▶ Instructions for the task: Return all lines of the listing below that carry the word "youtube".

***** Supplied entries

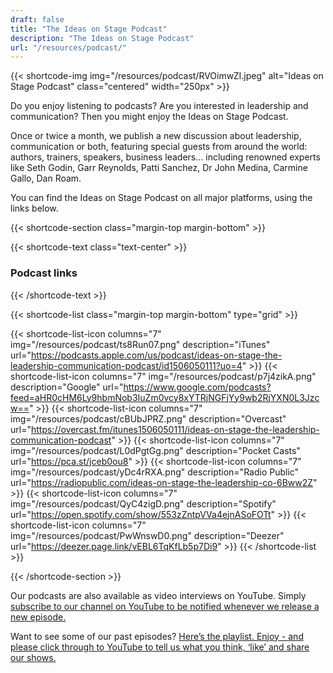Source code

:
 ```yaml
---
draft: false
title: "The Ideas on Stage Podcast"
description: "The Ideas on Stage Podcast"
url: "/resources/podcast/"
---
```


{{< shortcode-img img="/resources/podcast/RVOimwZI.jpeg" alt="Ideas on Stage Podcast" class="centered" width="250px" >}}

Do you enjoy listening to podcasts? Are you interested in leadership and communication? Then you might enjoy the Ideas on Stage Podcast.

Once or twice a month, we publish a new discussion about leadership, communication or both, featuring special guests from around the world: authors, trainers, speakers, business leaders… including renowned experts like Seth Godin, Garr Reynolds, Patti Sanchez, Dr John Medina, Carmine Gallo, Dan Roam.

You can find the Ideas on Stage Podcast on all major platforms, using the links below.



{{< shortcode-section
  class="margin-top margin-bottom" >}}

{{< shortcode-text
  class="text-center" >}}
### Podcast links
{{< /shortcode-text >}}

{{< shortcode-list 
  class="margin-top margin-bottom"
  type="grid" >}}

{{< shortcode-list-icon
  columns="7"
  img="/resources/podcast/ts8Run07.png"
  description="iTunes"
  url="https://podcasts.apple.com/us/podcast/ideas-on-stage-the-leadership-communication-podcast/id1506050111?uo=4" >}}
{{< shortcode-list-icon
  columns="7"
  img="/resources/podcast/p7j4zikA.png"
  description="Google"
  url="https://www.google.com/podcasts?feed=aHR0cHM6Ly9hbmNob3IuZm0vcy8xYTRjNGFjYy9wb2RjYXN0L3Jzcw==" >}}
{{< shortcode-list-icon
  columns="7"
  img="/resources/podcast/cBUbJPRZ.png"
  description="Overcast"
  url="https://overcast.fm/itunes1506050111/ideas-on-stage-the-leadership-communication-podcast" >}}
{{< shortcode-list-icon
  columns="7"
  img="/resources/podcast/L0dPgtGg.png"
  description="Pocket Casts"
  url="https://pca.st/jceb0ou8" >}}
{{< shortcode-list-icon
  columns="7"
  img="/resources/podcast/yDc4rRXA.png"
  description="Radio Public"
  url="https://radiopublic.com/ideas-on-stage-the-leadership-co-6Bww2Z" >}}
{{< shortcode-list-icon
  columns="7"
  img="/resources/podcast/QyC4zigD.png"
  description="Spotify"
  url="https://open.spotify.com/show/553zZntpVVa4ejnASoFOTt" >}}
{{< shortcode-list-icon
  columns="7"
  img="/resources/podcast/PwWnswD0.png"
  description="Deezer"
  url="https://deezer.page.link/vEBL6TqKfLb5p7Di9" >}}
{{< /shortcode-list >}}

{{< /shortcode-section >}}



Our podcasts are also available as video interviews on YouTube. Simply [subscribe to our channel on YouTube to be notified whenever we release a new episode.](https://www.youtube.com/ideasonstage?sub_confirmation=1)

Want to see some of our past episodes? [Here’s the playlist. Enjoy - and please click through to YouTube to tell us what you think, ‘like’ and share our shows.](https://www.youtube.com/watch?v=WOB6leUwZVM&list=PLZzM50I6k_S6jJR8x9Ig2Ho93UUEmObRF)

**********
***** Supplied entries

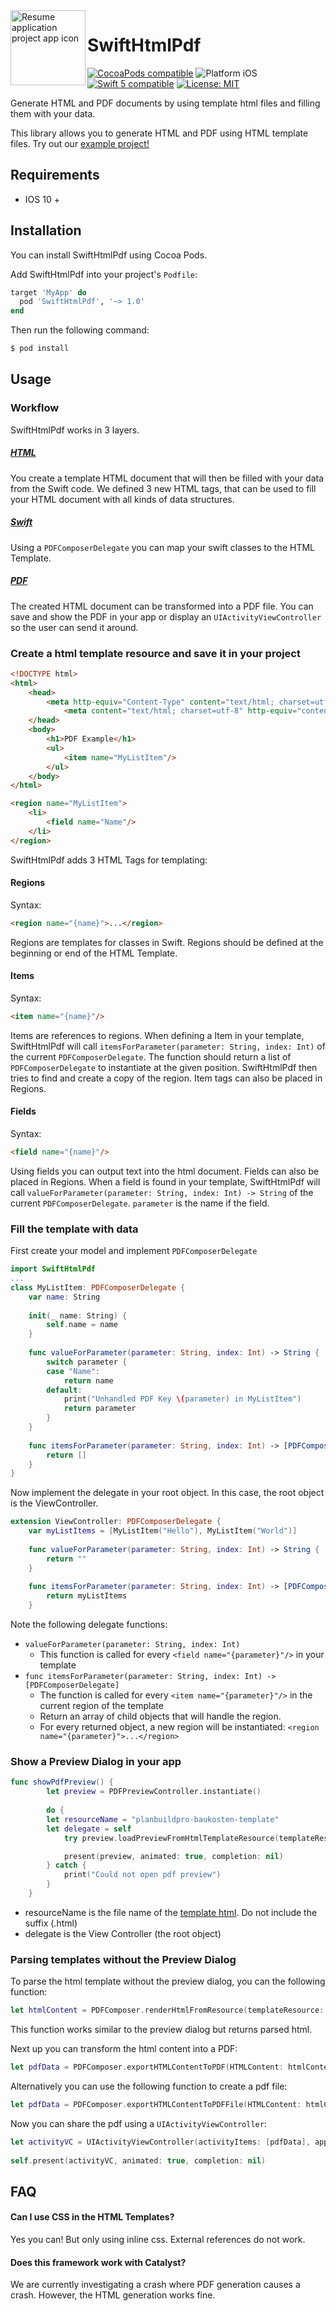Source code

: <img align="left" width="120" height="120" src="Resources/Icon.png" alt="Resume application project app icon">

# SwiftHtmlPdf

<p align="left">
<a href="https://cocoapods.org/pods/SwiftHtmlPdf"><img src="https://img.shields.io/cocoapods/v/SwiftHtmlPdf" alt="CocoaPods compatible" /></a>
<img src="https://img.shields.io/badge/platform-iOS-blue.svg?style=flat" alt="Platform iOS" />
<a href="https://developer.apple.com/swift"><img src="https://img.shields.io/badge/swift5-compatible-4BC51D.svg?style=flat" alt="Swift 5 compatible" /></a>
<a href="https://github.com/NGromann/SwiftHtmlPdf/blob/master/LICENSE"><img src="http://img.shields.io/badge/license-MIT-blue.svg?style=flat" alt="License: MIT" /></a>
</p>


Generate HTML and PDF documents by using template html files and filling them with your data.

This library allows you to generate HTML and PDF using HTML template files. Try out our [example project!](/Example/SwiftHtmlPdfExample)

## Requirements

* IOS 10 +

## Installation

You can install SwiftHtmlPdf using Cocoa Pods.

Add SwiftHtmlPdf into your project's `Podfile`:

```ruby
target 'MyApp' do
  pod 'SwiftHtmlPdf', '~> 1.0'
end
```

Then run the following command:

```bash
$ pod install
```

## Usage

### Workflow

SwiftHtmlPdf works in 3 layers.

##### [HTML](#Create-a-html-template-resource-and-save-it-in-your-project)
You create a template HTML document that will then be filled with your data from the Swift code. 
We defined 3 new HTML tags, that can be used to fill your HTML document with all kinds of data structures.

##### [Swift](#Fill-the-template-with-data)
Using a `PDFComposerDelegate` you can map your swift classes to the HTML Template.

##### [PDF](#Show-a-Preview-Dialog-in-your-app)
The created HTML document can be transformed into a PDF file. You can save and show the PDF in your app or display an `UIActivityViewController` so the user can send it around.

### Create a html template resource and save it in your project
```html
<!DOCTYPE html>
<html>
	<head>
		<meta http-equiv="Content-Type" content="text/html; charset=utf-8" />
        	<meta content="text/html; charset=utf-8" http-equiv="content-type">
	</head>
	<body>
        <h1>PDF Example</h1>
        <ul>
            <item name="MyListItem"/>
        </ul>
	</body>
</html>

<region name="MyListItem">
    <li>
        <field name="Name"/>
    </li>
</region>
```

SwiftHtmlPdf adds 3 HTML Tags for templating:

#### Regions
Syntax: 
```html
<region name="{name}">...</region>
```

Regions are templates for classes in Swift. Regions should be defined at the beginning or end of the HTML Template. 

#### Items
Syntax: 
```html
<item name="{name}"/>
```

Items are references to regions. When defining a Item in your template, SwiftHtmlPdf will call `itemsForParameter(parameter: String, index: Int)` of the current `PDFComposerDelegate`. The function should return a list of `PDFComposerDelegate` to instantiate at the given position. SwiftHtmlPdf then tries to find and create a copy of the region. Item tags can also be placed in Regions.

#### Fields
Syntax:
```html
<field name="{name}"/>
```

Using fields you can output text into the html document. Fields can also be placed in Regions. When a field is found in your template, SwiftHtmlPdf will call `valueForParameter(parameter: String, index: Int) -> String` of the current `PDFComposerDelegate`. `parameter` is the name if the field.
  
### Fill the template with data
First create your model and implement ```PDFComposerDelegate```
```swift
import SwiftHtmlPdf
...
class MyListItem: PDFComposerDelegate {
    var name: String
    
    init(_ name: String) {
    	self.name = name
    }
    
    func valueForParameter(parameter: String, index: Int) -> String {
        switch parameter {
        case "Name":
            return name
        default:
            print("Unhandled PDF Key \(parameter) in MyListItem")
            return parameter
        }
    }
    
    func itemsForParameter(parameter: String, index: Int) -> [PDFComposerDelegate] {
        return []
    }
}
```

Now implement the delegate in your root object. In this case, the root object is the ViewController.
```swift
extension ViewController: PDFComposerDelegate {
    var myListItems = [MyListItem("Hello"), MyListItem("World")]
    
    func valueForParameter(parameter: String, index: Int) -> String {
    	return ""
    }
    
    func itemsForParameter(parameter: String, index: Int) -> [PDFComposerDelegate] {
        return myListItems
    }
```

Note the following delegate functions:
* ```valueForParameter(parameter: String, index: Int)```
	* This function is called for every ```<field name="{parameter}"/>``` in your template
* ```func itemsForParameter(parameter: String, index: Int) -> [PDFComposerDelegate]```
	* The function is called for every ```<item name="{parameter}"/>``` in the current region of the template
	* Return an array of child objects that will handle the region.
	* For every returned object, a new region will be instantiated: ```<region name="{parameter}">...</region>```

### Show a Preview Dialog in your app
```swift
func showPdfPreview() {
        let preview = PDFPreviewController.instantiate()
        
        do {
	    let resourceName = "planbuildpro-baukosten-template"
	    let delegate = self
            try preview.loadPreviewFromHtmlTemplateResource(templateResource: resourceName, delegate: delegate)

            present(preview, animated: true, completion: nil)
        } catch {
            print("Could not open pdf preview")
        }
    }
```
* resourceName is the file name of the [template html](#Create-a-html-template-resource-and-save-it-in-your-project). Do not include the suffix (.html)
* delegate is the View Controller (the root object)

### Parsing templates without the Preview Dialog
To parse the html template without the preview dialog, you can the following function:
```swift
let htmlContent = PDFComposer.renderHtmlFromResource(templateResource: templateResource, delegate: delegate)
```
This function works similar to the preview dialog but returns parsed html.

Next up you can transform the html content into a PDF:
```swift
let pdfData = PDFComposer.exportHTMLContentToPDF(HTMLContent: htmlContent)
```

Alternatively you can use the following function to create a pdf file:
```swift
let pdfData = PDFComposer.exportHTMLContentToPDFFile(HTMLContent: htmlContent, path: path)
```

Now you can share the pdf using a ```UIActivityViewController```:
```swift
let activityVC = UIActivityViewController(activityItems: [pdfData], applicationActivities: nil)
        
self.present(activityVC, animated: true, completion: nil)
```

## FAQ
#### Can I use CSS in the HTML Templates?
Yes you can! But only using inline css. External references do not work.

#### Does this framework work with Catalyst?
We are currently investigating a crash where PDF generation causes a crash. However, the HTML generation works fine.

**********
***** Supplied entries

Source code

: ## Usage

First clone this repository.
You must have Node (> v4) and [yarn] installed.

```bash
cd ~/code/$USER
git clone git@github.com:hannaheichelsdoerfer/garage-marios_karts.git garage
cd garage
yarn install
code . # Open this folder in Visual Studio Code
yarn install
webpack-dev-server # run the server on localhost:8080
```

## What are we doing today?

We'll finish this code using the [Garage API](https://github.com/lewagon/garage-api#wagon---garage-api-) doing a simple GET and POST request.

**********

▶ Answer to this task:
Our podcasts are also available as video interviews on YouTube. Simply [subscribe to our channel on YouTube to be notified whenever we release a new episode.](https://www.youtube.com/ideasonstage?sub_confirmation=1)
Want to see some of our past episodes? [Here’s the playlist. Enjoy - and please click through to YouTube to tell us what you think, ‘like’ and share our shows.](https://www.youtube.com/watch?v=WOB6leUwZVM&list=PLZzM50I6k_S6jJR8x9Ig2Ho93UUEmObRF)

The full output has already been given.